The name ‘Takotsubo’ refers to the originally described, and hence classic, form of extensive apical and/or mid-venticular akinesia or hypokinesia and basal hypercontractility (narrow base with apical ballooning), resembling the octopus-catching vases of Japanese fisherman[1, 3]. However, there are anatomical variants, including ITS which is also known as the basal variant and which represents 5% of all TS, with circumferential basal hypokinesia and apical hypercontractility[1, 3]. There are other anatomical variants, such as the mid left ventricular variant (the most frequent variant), biventricular apical dysfunction, isolated right ventricular or dysfunction sparing apical tip, with uncertain prevalence. A likely explanation for the variants is the different rates of LV segment recovery [3].

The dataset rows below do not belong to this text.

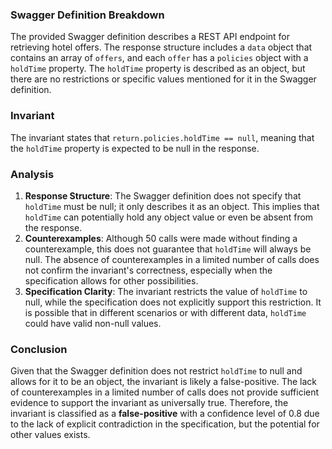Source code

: ### Swagger Definition Breakdown
The provided Swagger definition describes a REST API endpoint for retrieving hotel offers. The response structure includes a `data` object that contains an array of `offers`, and each `offer` has a `policies` object with a `holdTime` property. The `holdTime` property is described as an object, but there are no restrictions or specific values mentioned for it in the Swagger definition.

### Invariant
The invariant states that `return.policies.holdTime == null`, meaning that the `holdTime` property is expected to be null in the response.

### Analysis
1. **Response Structure**: The Swagger definition does not specify that `holdTime` must be null; it only describes it as an object. This implies that `holdTime` can potentially hold any object value or even be absent from the response.
2. **Counterexamples**: Although 50 calls were made without finding a counterexample, this does not guarantee that `holdTime` will always be null. The absence of counterexamples in a limited number of calls does not confirm the invariant's correctness, especially when the specification allows for other possibilities.
3. **Specification Clarity**: The invariant restricts the value of `holdTime` to null, while the specification does not explicitly support this restriction. It is possible that in different scenarios or with different data, `holdTime` could have valid non-null values.

### Conclusion
Given that the Swagger definition does not restrict `holdTime` to null and allows for it to be an object, the invariant is likely a false-positive. The lack of counterexamples in a limited number of calls does not provide sufficient evidence to support the invariant as universally true. Therefore, the invariant is classified as a **false-positive** with a confidence level of 0.8 due to the lack of explicit contradiction in the specification, but the potential for other values exists.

Possible pathophysiological mechanisms have been discussed including coronary microvascular dysfunction, coronary artery spasms[5] and abnormalities in cardiac fatty acid metabolism, but catecholamine-induced cardiotoxicity is currently the most supported explanation[2]. Increased beta-2-adrenoreceptor stimulation has been proposed as a possible cause of this entity[6] and the task force on TS of the Heart Failure Association of the European Society of Cardiology proposed a classification as secondary TS[3] as a substantial proportion of cases occur in patients already hospitalized for another medical condition, and are a complication of the primary condition or its treatment[3]. Our patient can be diagnosed as having secondary TS since she was hospitalized due to acute exacerbation of COPD. It is probable that treatment with large doses of inhaled adrenergic beta-2 agonists, associated with activation of the sympathetic nervous system and a rise in catecholaminergic tone, precipitated acute TS. Emotional stress and illicit drug abuse were ruled out. The latest recommendations also suggest that after diagnosis, patients should be triaged according to a risk stratification algorithm; according to current recommendations, this patient would have been included in the high-risk category. All patients with TS should be monitored in a coronary care/high-dependency unit for 24 hours. After that, according to risk stratification, high-risk patients should stay in these units, while low-risk patients may be transferred to lower level monitoring units. However, this system is currently based on expert opinion (with a level of evidence of C), due to the lack of prospective studies[3].
Treatment of this condition during the acute phase is mainly symptomatic and – as in the case of our patient – management should focus on the triggering underlying condition[2]. The role of beta-blockers is still controversial but may provide some protection in selected patients, such as those with recurrent TS[3]. In the ER, beta-2 agonists should be used with caution and the recommended dose should not be exceeded. Treatment of bronchospasm with beta-2 agonists can be avoided as anticholinergic agents, steroids and mast cell stabilizers can be used instead.
As in our patient, prognosis is generally good; left ventricular function starts to recover within a few days and is usually complete within 3–4 weeks[4]. The authors believe that this clinical case report contributes further to the knowledge of this entity and highlights a rare form of this syndrome.